AIM OF THE EXERCISE: Transcribe all records, preserving every character.

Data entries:

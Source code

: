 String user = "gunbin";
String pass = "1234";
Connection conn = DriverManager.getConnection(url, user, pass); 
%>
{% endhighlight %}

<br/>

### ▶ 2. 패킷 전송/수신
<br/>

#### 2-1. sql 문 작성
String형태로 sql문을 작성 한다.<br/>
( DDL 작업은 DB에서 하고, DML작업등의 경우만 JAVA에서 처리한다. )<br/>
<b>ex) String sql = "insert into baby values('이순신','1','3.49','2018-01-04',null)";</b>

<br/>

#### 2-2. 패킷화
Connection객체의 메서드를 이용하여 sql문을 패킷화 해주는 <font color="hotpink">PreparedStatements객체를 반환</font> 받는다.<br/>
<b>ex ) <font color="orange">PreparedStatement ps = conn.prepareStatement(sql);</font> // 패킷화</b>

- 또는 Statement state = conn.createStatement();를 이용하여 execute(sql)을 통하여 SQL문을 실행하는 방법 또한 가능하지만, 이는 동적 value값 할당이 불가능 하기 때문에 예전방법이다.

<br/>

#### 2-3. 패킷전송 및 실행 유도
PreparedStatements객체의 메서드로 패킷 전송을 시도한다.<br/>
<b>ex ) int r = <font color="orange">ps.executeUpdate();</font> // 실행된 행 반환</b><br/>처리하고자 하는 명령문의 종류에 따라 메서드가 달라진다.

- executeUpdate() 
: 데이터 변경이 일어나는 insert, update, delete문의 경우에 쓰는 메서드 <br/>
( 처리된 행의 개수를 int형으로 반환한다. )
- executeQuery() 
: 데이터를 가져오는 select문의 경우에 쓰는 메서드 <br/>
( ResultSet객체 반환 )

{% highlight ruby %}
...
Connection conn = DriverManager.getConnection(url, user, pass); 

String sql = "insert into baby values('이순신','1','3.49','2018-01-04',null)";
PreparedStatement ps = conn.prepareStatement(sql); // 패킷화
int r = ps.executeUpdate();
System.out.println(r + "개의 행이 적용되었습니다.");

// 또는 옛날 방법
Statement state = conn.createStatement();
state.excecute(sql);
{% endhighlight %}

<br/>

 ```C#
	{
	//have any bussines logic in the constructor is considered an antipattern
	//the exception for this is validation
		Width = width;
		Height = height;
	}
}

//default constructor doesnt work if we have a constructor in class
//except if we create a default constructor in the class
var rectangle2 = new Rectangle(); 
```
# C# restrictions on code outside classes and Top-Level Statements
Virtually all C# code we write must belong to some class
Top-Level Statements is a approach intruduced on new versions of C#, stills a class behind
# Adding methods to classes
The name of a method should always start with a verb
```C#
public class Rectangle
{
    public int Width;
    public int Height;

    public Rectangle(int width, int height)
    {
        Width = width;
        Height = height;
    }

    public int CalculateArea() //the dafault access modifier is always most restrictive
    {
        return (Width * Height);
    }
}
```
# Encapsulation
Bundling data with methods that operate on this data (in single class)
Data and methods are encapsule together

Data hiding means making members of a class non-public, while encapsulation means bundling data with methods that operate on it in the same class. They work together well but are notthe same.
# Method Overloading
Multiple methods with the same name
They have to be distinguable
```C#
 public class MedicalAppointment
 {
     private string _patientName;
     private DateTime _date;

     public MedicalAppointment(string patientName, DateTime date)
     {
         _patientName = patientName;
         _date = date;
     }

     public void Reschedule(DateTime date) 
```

TASK SOLUTION:
Source code

: String user = "gunbin";
String pass = "1234";
Connection conn = DriverManager.getConnection(url, user, pass); 
%>
{% endhighlight %}

<br/>

### ▶ 2. 패킷 전송/수신
<br/>

#### 2-1. sql 문 작성
String형태로 sql문을 작성 한다.<br/>
( DDL 작업은 DB에서 하고, DML작업등의 경우만 JAVA에서 처리한다. )<br/>
<b>ex) String sql = "insert into baby values('이순신','1','3.49','2018-01-04',null)";</b>

<br/>

#### 2-2. 패킷화
Connection객체의 메서드를 이용하여 sql문을 패킷화 해주는 <font color="hotpink">PreparedStatements객체를 반환</font> 받는다.<br/>
<b>ex ) <font color="orange">PreparedStatement ps = conn.prepareStatement(sql);</font> // 패킷화</b>

- 또는 Statement state = conn.createStatement();를 이용하여 execute(sql)을 통하여 SQL문을 실행하는 방법 또한 가능하지만, 이는 동적 value값 할당이 불가능 하기 때문에 예전방법이다.

<br/>

#### 2-3. 패킷전송 및 실행 유도
PreparedStatements객체의 메서드로 패킷 전송을 시도한다.<br/>
<b>ex ) int r = <font color="orange">ps.executeUpdate();</font> // 실행된 행 반환</b><br/>처리하고자 하는 명령문의 종류에 따라 메서드가 달라진다.

- executeUpdate() 
: 데이터 변경이 일어나는 insert, update, delete문의 경우에 쓰는 메서드 <br/>
( 처리된 행의 개수를 int형으로 반환한다. )
- executeQuery() 
: 데이터를 가져오는 select문의 경우에 쓰는 메서드 <br/>
( ResultSet객체 반환 )

{% highlight ruby %}
...
Connection conn = DriverManager.getConnection(url, user, pass); 

String sql = "insert into baby values('이순신','1','3.49','2018-01-04',null)";
PreparedStatement ps = conn.prepareStatement(sql); // 패킷화
int r = ps.executeUpdate();
System.out.println(r + "개의 행이 적용되었습니다.");

// 또는 옛날 방법
Statement state = conn.createStatement();
state.excecute(sql);
{% endhighlight %}

<br/>

 ```C#
	{
	//have any bussines logic in the constructor is considered an antipattern
	//the exception for this is validation
		Width = width;
		Height = height;
	}
}

//default constructor doesnt work if we have a constructor in class
//except if we create a default constructor in the class
var rectangle2 = new Rectangle(); 
```
# C# restrictions on code outside classes and Top-Level Statements
Virtually all C# code we write must belong to some class
Top-Level Statements is a approach intruduced on new versions of C#, stills a class behind
# Adding methods to classes
The name of a method should always start with a verb
```C#
public class Rectangle
{
    public int Width;
    public int Height;

    public Rectangle(int width, int height)
    {
        Width = width;
        Height = height;
    }

    public int CalculateArea() //the dafault access modifier is always most restrictive
    {
        return (Width * Height);
    }
}
```
# Encapsulation
Bundling data with methods that operate on this data (in single class)
Data and methods are encapsule together

Data hiding means making members of a class non-public, while encapsulation means bundling data with methods that operate on it in the same class. They work together well but are notthe same.
# Method Overloading
Multiple methods with the same name
They have to be distinguable
```C#
 public class MedicalAppointment
 {
     private string _patientName;
     private DateTime _date;

     public MedicalAppointment(string patientName, DateTime date)
     {
         _patientName = patientName;
         _date = date;
     }

     public void Reschedule(DateTime date) 
```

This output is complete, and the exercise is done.